Blockchain technology facilitates the development of smart contracts: fully automated contracts that come into force under certain conditions. What started off as a feature of Bitcoin cryptocurrency has also become relevant within the insurance market. This technology has also prompted the emergence of entirely new concepts, especially where commercial and industrial insurance are concerned.

New policies and new apps

The blockchain procedure is transparent and verifiable, which opens up the possibility of creating individual policies via new apps. Using framework conditions defined by the user, a program then creates tailor-made insurance, especially temporary contracts for specialist insurance requirements. App decisions are based on defined, verifiable and reliable information, stored and delivered via the blockchain. All premiums and benefit payouts are also fully automated, thanks to the new digital options.
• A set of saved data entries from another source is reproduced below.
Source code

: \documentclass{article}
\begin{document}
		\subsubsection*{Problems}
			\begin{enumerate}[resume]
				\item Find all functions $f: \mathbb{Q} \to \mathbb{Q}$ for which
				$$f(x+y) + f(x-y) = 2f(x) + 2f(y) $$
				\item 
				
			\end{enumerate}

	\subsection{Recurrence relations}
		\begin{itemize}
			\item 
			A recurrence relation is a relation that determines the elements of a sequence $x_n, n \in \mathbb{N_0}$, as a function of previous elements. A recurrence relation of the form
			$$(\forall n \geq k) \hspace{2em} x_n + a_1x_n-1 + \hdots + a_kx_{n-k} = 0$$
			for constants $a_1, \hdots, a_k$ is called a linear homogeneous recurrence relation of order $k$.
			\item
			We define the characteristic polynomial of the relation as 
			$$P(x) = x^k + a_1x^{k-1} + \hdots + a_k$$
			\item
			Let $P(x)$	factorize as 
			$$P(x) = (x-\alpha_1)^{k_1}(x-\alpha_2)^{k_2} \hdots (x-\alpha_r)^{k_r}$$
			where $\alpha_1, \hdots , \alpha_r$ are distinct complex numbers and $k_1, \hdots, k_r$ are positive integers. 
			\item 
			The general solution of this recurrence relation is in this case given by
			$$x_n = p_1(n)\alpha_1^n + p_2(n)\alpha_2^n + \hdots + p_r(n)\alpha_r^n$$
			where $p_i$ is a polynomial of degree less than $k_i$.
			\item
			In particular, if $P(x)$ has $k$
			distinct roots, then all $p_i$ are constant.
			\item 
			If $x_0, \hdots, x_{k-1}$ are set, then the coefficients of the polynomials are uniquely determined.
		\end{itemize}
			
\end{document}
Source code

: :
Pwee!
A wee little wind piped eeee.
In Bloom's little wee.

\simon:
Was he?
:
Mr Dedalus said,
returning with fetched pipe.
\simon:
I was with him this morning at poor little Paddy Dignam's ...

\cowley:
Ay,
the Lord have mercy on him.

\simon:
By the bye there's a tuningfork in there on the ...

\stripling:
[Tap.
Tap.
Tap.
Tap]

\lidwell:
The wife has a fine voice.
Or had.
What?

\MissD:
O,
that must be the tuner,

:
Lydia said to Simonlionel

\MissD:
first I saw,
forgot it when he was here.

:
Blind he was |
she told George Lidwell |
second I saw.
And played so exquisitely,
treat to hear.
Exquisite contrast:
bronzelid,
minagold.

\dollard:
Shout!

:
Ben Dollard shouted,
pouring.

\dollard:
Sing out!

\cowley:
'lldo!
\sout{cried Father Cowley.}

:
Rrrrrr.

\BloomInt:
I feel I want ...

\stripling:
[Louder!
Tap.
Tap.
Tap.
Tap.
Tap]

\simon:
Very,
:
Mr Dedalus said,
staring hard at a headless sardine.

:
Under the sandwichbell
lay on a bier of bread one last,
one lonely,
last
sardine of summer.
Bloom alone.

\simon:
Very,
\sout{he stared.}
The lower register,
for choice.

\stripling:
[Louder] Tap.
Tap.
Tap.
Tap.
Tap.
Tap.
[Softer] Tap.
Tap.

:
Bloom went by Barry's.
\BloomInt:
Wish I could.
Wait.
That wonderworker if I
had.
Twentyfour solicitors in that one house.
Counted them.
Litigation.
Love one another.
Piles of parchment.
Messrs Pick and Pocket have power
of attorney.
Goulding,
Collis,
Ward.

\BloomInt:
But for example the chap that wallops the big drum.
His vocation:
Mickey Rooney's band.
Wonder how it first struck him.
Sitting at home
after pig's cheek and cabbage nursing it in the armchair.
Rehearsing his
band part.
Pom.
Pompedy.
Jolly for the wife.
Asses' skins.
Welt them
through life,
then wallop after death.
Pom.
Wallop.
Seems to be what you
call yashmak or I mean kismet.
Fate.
Watertight security, thanks to the blockchain

Blockchain technology is tamper-proof – which is why it is of particular interest to an insurance industry that relies on sound and secure data. Smart contracts can retrieve this information, compare it with the agreed terms of each policy, and then initiate certain actions – for example, in the event of a claim. Error-prone human actions are replaced by substantiated, verifiable information from the blockchain. Even documents and goods can be checked for authenticity, thus all contracts are legally secure, without the need to consult the legal profession.

Policyholders benefit

Smart contracts incorporate many benefits for policyholders, because all data remains within the blockchain indefinitely and can be checked at any time. Thus, customers will be able to benefit immediately in circumstances that are linked to certain conditions noted in the insurance history. Cumbersome proof requiring the completion of forms will thus become superfluous: thanks to the blockchain, the policyholder will no longer lose the ability to access important data and evidence. Payments can also made within seconds – from and to anywhere in the world, and with absolute transparency. The cost savings that insurance companies will accrue with the resultant decrease in personnel expenditure can then be passed on to policyholders.

New opportunities for start-ups

The new blockchain technology also poses some new challenges, especially for traditional insurers. And because blockchain provides robust security against criminal dishonesty and makes data instantly available, it also makes it easier for start-ups to enter the insurance industry. Growing competition in the insurance market is expected to significantly reduce the cost of individual contracts. The financial power and decades of experience acquired by the established insurance companies is becoming increasingly redundant in the face of dynamic market growth. Confidence in the blockchain also increases confidence in new companies that rely on blockchain technology.

Conclusion: networking for legal certainty

However, this assurance requires a comprehensive guarantee of legal certainty. Blockchain technology knows no national boundaries and is still very new. By contrast, the relevant law that applies is still largely subject to national variation and often dates back to the 20th century, or even earlier. A legal basis for these new instruments will only emerge once technology developers, insurers and state authorities are comprehensively networking together. How this networking could be effected under current data protection regulations is still in many respects unclear.